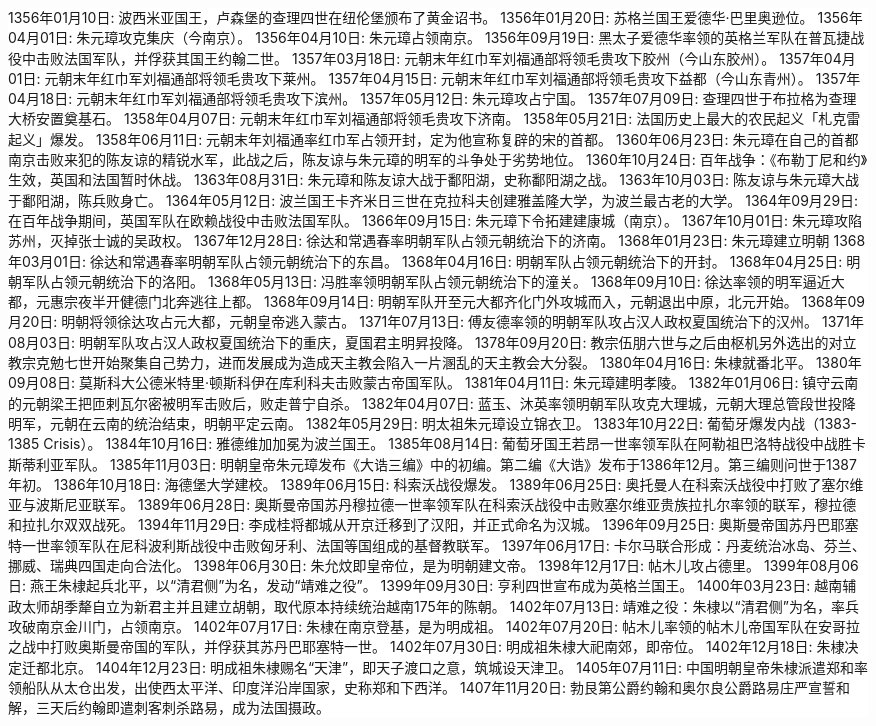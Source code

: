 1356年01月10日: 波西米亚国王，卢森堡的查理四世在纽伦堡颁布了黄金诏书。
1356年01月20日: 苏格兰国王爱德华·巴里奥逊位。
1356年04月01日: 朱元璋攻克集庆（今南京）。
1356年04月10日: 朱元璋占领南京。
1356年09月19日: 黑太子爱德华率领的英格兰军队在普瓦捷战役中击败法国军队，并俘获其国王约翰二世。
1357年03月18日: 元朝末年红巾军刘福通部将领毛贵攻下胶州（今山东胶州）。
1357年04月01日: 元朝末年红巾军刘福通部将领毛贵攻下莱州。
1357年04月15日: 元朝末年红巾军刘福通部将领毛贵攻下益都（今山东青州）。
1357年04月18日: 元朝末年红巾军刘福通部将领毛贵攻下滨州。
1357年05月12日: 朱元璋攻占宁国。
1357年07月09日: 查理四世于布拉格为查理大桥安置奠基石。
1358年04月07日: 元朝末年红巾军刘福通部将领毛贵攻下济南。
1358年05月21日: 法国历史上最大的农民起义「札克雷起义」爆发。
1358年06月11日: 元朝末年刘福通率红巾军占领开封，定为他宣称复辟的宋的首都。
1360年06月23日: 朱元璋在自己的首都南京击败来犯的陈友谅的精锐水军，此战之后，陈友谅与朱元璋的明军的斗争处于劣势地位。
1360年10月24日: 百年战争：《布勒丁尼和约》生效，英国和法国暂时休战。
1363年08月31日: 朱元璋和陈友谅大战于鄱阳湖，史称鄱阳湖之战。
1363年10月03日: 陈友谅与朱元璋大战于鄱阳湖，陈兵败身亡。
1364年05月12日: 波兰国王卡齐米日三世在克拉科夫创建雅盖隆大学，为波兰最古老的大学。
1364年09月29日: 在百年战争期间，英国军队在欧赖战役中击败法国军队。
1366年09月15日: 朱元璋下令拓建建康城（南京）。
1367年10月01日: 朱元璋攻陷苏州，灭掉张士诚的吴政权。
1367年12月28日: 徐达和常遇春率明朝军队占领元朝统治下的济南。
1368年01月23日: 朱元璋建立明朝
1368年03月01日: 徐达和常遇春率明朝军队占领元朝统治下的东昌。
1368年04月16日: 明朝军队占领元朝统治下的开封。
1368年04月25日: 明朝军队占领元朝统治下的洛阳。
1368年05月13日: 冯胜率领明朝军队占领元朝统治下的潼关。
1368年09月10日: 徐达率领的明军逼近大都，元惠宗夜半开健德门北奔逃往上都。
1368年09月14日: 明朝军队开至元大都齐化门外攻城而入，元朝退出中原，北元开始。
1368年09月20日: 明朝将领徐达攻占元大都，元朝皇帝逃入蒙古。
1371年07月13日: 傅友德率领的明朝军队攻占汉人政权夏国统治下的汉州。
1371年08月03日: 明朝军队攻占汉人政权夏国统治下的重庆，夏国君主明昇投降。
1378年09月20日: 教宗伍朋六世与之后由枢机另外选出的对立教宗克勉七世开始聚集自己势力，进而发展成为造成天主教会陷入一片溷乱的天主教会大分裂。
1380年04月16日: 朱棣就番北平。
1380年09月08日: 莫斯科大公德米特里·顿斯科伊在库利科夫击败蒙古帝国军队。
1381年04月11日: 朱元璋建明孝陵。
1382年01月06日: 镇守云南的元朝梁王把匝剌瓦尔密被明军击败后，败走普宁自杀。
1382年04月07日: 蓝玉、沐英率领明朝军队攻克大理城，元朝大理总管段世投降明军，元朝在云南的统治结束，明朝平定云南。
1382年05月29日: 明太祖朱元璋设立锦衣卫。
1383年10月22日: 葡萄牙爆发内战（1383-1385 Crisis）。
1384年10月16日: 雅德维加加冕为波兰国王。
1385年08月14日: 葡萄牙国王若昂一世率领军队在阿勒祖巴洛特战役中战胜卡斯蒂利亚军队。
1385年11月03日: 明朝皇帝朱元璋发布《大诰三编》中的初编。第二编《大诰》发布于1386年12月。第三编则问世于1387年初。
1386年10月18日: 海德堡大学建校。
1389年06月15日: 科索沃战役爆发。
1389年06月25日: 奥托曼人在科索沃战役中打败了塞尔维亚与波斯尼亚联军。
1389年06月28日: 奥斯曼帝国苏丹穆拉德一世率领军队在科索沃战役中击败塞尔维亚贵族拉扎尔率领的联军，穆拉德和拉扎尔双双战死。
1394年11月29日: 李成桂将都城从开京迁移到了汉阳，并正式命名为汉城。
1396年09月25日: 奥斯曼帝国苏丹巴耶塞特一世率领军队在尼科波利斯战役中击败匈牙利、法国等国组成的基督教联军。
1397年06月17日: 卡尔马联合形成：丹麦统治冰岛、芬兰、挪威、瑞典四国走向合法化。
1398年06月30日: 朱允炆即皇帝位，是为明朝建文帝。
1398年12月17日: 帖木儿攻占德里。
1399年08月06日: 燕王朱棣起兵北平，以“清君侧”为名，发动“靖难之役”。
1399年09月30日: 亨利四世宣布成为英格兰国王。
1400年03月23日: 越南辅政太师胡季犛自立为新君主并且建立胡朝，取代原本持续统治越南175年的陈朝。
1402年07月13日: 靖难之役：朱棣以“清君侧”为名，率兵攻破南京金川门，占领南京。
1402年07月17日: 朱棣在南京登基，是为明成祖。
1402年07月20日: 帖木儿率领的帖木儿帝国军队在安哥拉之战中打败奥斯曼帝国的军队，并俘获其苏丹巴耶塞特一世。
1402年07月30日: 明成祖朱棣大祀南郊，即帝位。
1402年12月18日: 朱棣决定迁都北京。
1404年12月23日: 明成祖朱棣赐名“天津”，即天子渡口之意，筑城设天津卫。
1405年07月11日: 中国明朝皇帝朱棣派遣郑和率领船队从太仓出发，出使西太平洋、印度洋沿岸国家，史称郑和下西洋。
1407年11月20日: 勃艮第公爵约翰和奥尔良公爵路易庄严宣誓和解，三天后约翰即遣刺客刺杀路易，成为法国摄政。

★ ★ ★ ★

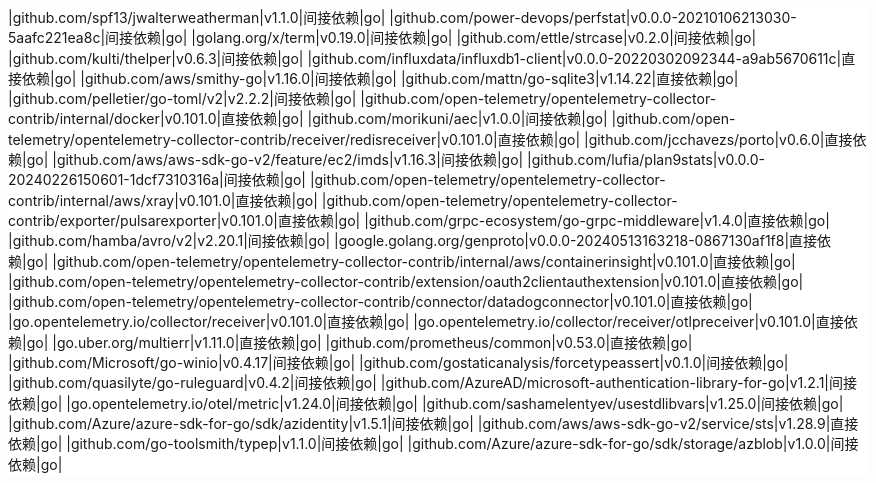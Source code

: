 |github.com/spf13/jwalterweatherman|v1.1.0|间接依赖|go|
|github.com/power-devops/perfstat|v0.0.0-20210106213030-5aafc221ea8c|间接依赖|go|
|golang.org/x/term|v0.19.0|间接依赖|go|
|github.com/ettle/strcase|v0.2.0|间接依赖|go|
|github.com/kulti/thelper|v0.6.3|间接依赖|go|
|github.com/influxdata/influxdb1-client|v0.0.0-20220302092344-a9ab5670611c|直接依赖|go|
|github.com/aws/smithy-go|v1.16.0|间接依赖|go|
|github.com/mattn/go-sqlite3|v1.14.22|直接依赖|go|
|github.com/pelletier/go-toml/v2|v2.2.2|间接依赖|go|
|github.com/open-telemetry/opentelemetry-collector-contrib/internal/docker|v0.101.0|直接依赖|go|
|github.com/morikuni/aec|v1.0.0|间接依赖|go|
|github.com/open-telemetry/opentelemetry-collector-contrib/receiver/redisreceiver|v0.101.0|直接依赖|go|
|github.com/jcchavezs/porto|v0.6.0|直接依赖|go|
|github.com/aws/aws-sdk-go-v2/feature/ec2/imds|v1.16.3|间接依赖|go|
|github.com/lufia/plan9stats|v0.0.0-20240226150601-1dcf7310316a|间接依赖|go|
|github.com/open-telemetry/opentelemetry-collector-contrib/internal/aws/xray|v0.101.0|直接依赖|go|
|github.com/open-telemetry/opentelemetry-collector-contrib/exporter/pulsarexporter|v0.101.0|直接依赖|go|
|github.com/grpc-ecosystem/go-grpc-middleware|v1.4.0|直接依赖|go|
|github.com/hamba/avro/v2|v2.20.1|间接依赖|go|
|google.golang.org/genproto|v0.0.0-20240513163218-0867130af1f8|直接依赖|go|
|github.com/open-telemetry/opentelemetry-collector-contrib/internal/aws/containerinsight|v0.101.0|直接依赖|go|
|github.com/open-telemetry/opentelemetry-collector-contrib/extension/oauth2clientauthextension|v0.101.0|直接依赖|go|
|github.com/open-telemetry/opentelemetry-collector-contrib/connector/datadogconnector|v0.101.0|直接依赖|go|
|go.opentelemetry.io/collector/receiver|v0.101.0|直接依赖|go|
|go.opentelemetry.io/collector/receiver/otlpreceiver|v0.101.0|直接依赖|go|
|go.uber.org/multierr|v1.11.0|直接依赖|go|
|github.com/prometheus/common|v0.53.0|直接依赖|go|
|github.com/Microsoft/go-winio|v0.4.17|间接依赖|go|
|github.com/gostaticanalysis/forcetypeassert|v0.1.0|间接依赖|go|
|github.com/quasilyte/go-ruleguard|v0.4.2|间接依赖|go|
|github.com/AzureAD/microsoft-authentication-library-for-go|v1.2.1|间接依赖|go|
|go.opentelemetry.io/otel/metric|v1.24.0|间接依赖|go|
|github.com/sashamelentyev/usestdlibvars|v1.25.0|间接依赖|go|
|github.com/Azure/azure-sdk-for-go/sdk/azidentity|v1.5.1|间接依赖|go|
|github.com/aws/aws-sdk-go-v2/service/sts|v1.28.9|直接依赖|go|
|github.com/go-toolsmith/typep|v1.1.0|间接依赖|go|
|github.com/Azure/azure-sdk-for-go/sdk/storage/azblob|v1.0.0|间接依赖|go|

★ ★ ★ ★

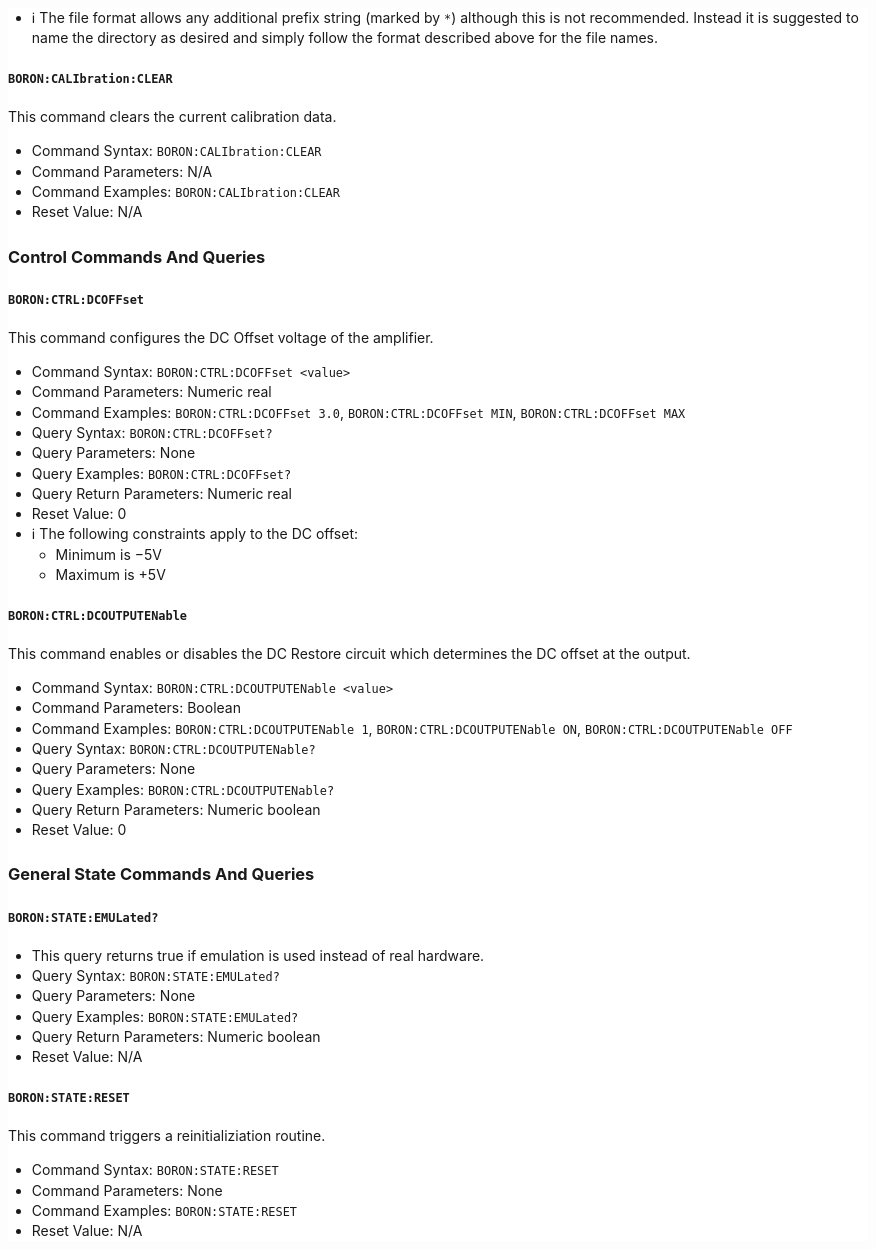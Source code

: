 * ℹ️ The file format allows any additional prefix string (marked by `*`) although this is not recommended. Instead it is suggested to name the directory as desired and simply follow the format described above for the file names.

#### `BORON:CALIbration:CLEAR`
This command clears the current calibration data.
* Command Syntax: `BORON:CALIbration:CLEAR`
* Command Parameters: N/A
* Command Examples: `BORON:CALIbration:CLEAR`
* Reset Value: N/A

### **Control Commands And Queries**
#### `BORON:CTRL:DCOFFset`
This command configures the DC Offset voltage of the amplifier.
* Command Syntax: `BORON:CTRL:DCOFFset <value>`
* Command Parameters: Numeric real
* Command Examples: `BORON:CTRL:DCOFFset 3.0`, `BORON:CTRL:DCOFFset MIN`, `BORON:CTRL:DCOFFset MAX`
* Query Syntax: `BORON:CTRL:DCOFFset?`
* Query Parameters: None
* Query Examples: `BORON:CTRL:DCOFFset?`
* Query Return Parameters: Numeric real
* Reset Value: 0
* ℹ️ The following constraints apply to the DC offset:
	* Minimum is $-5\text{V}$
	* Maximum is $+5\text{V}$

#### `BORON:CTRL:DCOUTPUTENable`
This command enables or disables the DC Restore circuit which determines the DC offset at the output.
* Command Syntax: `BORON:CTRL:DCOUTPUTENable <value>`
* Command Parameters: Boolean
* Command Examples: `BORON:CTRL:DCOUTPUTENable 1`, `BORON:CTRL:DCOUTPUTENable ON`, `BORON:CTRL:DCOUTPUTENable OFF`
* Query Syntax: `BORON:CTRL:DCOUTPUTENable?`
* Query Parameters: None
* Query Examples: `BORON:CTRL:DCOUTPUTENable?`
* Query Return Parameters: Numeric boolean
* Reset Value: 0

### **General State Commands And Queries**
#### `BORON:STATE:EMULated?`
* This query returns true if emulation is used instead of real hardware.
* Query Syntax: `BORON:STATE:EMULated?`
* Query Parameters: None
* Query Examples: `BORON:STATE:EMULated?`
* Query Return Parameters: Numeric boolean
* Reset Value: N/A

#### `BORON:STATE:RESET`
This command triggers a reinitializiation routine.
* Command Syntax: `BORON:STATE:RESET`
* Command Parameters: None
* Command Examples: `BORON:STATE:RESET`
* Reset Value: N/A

★ ★ ★ ★

Exercise -
Above are some lines. Repeat exactly, and only, those from the line that has "1398年06月30日: 朱允炆即皇帝位，是为明朝建文帝。" through the line that has "1407年11月20日: 勃".

Written solution -
1398年06月30日: 朱允炆即皇帝位，是为明朝建文帝。
1398年12月17日: 帖木儿攻占德里。
1399年08月06日: 燕王朱棣起兵北平，以“清君侧”为名，发动“靖难之役”。
1399年09月30日: 亨利四世宣布成为英格兰国王。
1400年03月23日: 越南辅政太师胡季犛自立为新君主并且建立胡朝，取代原本持续统治越南175年的陈朝。
1402年07月13日: 靖难之役：朱棣以“清君侧”为名，率兵攻破南京金川门，占领南京。
1402年07月17日: 朱棣在南京登基，是为明成祖。
1402年07月20日: 帖木儿率领的帖木儿帝国军队在安哥拉之战中打败奥斯曼帝国的军队，并俘获其苏丹巴耶塞特一世。
1402年07月30日: 明成祖朱棣大祀南郊，即帝位。
1402年12月18日: 朱棣决定迁都北京。
1404年12月23日: 明成祖朱棣赐名“天津”，即天子渡口之意，筑城设天津卫。
1405年07月11日: 中国明朝皇帝朱棣派遣郑和率领船队从太仓出发，出使西太平洋、印度洋沿岸国家，史称郑和下西洋。
1407年11月20日: 勃艮第公爵约翰和奥尔良公爵路易庄严宣誓和解，三天后约翰即遣刺客刺杀路易，成为法国摄政。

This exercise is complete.